Extract all lines in the data that contain the word "begin".

Source texts of formatted documents:
· · · · ·

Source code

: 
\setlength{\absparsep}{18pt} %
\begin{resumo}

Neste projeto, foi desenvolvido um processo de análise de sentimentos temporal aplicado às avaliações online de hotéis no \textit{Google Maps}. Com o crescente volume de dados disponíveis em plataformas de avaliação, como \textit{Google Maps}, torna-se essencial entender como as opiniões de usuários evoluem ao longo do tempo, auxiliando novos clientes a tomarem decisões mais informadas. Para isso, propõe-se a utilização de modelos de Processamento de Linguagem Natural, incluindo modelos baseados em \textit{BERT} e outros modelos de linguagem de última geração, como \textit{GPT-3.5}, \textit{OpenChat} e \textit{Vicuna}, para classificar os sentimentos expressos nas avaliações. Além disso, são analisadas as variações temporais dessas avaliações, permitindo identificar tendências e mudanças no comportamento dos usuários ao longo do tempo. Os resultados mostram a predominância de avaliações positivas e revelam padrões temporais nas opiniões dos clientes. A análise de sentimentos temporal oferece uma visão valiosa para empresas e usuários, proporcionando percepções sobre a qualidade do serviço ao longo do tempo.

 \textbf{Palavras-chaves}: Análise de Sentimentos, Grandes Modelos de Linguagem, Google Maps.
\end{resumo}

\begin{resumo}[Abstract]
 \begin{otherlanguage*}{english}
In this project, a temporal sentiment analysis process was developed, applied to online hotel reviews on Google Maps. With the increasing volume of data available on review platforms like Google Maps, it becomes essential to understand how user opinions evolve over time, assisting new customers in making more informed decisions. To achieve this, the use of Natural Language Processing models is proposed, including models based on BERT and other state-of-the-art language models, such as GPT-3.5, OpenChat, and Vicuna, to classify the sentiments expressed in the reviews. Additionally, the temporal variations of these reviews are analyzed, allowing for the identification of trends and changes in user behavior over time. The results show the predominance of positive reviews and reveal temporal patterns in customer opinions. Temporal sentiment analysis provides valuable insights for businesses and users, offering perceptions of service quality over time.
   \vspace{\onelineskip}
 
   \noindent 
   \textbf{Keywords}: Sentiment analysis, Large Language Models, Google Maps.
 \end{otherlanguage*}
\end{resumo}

· · · · ·

- _EXERCISE OUTPUT_
\begin{resumo}
\begin{resumo}[Abstract]
 \begin{otherlanguage*}{english}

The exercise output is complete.